With a two-thirds of the project completed, developers say state money has dried up for the final push, which will add 217 housing units to the development overlooking Parkway East by the Squirrel Hill Tunnel.

They're now seeking tax-increment financing, or TIF, to divert $24 million in property taxes from the neighborhood to pay for infrastructure improvements, including roads and a new bridge.

"The criteria for a lot of the state programs has changed -- they're much more directly linked to jobs," said Craig Dunham, project manager for Summerset Land Development Associates. "A residential housing project has less directions it can go."

State grants heavily subsidized the neighborhood's initial construction, with developers successfully arguing that reclaiming a shifting pile of slag would cost more than they could afford alone.

But the development has proven popular since the first units were sold in 2001, with most lots bought and occupied.

Legislators now say the project can afford to pay for itself -- or look for someone else's help.

The city Urban Redevelopment Authority is taking the second route, seeking a TIF from the city, the county and Pittsburgh Public Schools. County council will be the first to consider the proposal, which will be submitted at this evening's meeting.

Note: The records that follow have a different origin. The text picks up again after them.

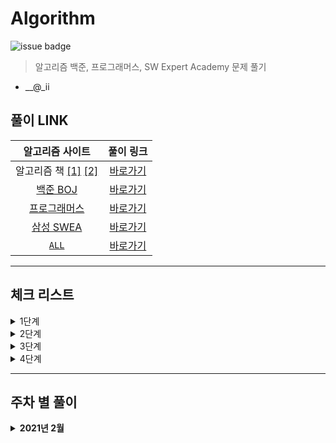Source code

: # Algorithm

![issue badge](https://img.shields.io/badge/Python-3.7.6-blue) 

> 알고리즘 백준, 프로그래머스, SW Expert Academy 문제 풀기

- __@_ii

## 풀이 LINK
|알고리즘 사이트|풀이 링크|
|:---:|:---:|
|알고리즘 책 [[1]](https://book.naver.com/bookdb/book_detail.nhn?bid=16406247) [[2]](https://book.naver.com/bookdb/book_detail.nhn?bid=16439154)|[바로가기](https://github.com/seu0313/Algorithm/tree/master/Test)|
|[백준 BOJ](https://www.acmicpc.net)|[바로가기](https://github.com/seu0313/Algorithm/tree/master/BOJ)|
|[프로그래머스](https://programmers.co.kr/learn/challenges)|[바로가기](https://github.com/seu0313/Algorithm/tree/master/Programmers)|
|[삼성 SWEA](https://swexpertacademy.com/main/main.do)|[바로가기](https://github.com/seu0313/Algorithm/tree/master/SWEA)|
|[`ALL`]()|[바로가기](https://github.com/seu0313/Algorithm/tree/master/ALL)|

<hr/>

## 체크 리스트

<details>
    <summary>1단계</summary>

- [ ] [배열 (Array)](https://github.com/seu0313/Algorithm/tree/master/ALL/check/Level%201/Array.py)

- [ ] [연결 리스트 (Linked List)](https://github.com/seu0313/Algorithm/tree/master/ALL/check/Level%201/)

- [ ] [스택, 큐, 덱 (Stack / Queue / Deque)](https://github.com/seu0313/Algorithm/tree/master/ALL/check/Level%201/)

- [ ] [BFS / DFS](https://github.com/seu0313/Algorithm/tree/master/ALL/check/Level%201/)

- [ ] [재귀 (Recursive)](https://github.com/seu0313/Algorithm/tree/master/ALL/check/Level%201/)

- [ ] [백트래킹 (Backtracking)](https://github.com/seu0313/Algorithm/tree/master/ALL/check/Level%201/)

- [ ] [시뮬레이션 (Simulation)](https://github.com/seu0313/Algorithm/tree/master/ALL/check/Level%201/)

- [ ] [동적 계획법 (Dynamic Programming: DP)](https://github.com/seu0313/Algorithm/tree/master/ALL/check/Level%201/)

- [ ] [그리디 (Greedy)](https://github.com/seu0313/Algorithm/tree/master/ALL/check/Level%201/)

</details>

<details>
    <summary>2단계</summary>

- [ ] [다익스트라](https://github.com/seu0313/Algorithm/tree/master/ALL/check/)

- [ ] [이분 탐색](https://github.com/seu0313/Algorithm/tree/master/ALL/check/)

- [ ] [Parametric Search](https://github.com/seu0313/Algorithm/tree/master/ALL/check/)

- [ ] [이진 검색 트리](https://github.com/seu0313/Algorithm/tree/master/ALL/check/)

- [ ] [해시 (Hash)](https://github.com/seu0313/Algorithm/tree/master/ALL/check/)

- [ ] [0-1 BFS](https://github.com/seu0313/Algorithm/tree/master/ALL/check/)

- [ ] [Prefix Sum](https://github.com/seu0313/Algorithm/tree/master/ALL/check/)

- [ ] [힙 (Heap)](https://github.com/seu0313/Algorithm/tree/master/ALL/check/)

- [ ] [투 포인트](https://github.com/seu0313/Algorithm/tree/master/ALL/check/)

- [ ] [기초 수학](https://github.com/seu0313/Algorithm/tree/master/ALL/check/)

- [ ] [트라이](https://github.com/seu0313/Algorithm/tree/master/ALL/check/)

- [ ] [위상 정렬](https://github.com/seu0313/Algorithm/tree/master/ALL/check/)

- [ ] [플로이드](https://github.com/seu0313/Algorithm/tree/master/ALL/check/)

- [ ] [Meet in the Middle](https://github.com/seu0313/Algorithm/tree/master/ALL/check/)

- [ ] [최소 신장 트리](https://github.com/seu0313/Algorithm/tree/master/ALL/check/)

- [ ] [Union Find](https://github.com/seu0313/Algorithm/tree/master/ALL/check/)

- [ ] [Tree DP](https://github.com/seu0313/Algorithm/tree/master/ALL/check/)

</details>

<details>
    <summary>3단계</summary>

- [ ] [LCA](https://github.com/seu0313/Algorithm/tree/master/ALL/check/)

- [ ] [단절점, 단절선](https://github.com/seu0313/Algorithm/tree/master/ALL/check/)

- [ ] [Bitmask DP](https://github.com/seu0313/Algorithm/tree/master/ALL/check/)

- [ ] [KMP](https://github.com/seu0313/Algorithm/tree/master/ALL/check/)

- [ ] [기초 기하](https://github.com/seu0313/Algorithm/tree/master/ALL/check/)

- [ ] [Monotone Stack](https://github.com/seu0313/Algorithm/tree/master/ALL/check/)

- [ ] [이분 매칭](https://github.com/seu0313/Algorithm/tree/master/ALL/check/)

- [ ] [SCC](https://github.com/seu0313/Algorithm/tree/master/ALL/check/)

- [ ] [2-SAT](https://github.com/seu0313/Algorithm/tree/master/ALL/check/)

- [ ] [벨만 포드](https://github.com/seu0313/Algorithm/tree/master/ALL/check/)

</details>

<details>
    <summary>4단계</summary>

- [ ] [라빈 카프](https://github.com/seu0313/Algorithm/tree/master/ALL/check/)

- [ ] [정수론](https://github.com/seu0313/Algorithm/tree/master/ALL/check/)

- [ ] [Segment Tree](https://github.com/seu0313/Algorithm/tree/master/ALL/check/)

- [ ] [DP 최적화](https://github.com/seu0313/Algorithm/tree/master/ALL/check/)

- [ ] [아호 코라식](https://github.com/seu0313/Algorithm/tree/master/ALL/check/)

- [ ] [HLD](https://github.com/seu0313/Algorithm/tree/master/ALL/check/)

- [ ] [Centroid](https://github.com/seu0313/Algorithm/tree/master/ALL/check/)

- [ ] [Sqrt Decomposition](https://github.com/seu0313/Algorithm/tree/master/ALL/check/)

- [ ] [Hungarian](https://github.com/seu0313/Algorithm/tree/master/ALL/check/)

- [ ] [...](https://github.com/seu0313/Algorithm/tree/master/ALL/check/)

</details>

<hr/>

## 주차 별 풀이
<details>
    <summary><b>2021년 2월</b></summary>

### 1주차
* []()
* []()
* []()
* []()


<hr/>

`양식`
### 주차
* []()
* []()
* []()
* []()

</details>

According to the draft legislation, the TIF would take 75 percent of the property tax revenue from a portion of the neighborhood's already-occupied homes, as well as 45 percent of the revenue from any new homes built. That'll go to public infrastructure, including new pipes, roads and bridges, as well as the grading and environmental remediation required to make the site habitable.

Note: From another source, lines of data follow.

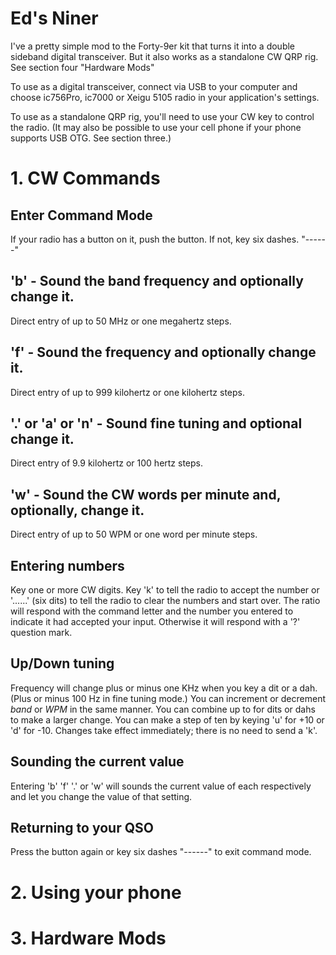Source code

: # Ed's Niner
I've a pretty simple mod to the Forty-9er kit that turns it into a double sideband digital transceiver.
But it also works as a standalone CW QRP rig. 
See section four "Hardware Mods"

To use as a digital transceiver, connect via USB to your computer and choose ic756Pro, ic7000 or Xeigu 5105 radio 
in your application's settings.

To use as a standalone QRP rig, you'll need to use your CW key to control the radio.
(It may also be possible to use your cell phone if your phone supports USB OTG.
See section three.)

# 1. CW Commands
## Enter Command Mode
If your radio has a button on it, push the button.
If not, key six dashes. "------"
## 'b' - Sound the band frequency and optionally change it.
Direct entry of up to 50 MHz or one megahertz steps.

## 'f' - Sound the frequency and optionally change it.
Direct entry of up to 999 kilohertz 
or one kilohertz steps.

## '.' or 'a' or 'n' - Sound fine tuning and optional change it.
Direct entry of 9.9 kilohertz or 100 hertz steps.

## 'w' - Sound the CW words per minute and, optionally, change it.
Direct entry of up to 50 WPM or one word per minute steps.
## Entering numbers 
Key one or more CW digits. 
Key 'k' to tell the radio to accept the number 
or '......' (six dits) to tell the radio to clear the numbers and start over.
The ratio will respond with the command letter and the number you entered
to indicate it had accepted your input.
Otherwise it will respond with a '?' question mark.
## Up/Down tuning 
Frequency will change plus or minus one KHz when you key a dit or a dah. 
(Plus or minus 100 Hz in fine tuning mode.)
You can increment or decrement *band* or *WPM* in the same manner.
You can combine up to for dits or dahs to make a larger change.
You can make a step of ten by keying 'u' for +10 or 'd' for -10.
Changes take effect immediately; there is no need to send a 'k'.

## Sounding the current value
Entering 'b' 'f' '.' or 'w' will sounds the current value of each respectively
and let you change the value of that setting.
## Returning to your QSO
Press the button again or key six dashes "------" to exit command mode.

# 2. Using your phone
 
# 3. Hardware Mods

"I think we've known for a long time that we couldn't go to the state for $15 or $20 million to do this," said Tom Cummings, URA's housing director. "But I think the neighborhood has been extremely successful. I think it's attracted people to the city and kept people in the city."

Most TIFs help fund commercial projects -- a notable example being the Bakery Square business/commercial complex in East Liberty. This would be Pennsylvania's first purely residential TIF.

As such, it will likely face close scrutiny from county councilwoman Heather Heidelbaugh, R-Mt. Lebanon, a frequent critic of taxpayer-funded development. Ms. Heidelbaugh has voted against TIFs before, including one that would rehabilitate several properties on Sewickley's main street.

Although she hasn't yet examined the Summerset TIF, the councilwoman said it would have to meet her cardinal condition -- that tax dollars weren't being used to help one developer over another, especially on something they could have paid for themselves.

"If we help one guy, we're by the very nature hurting another guy," she said. "Taxes are high enough already."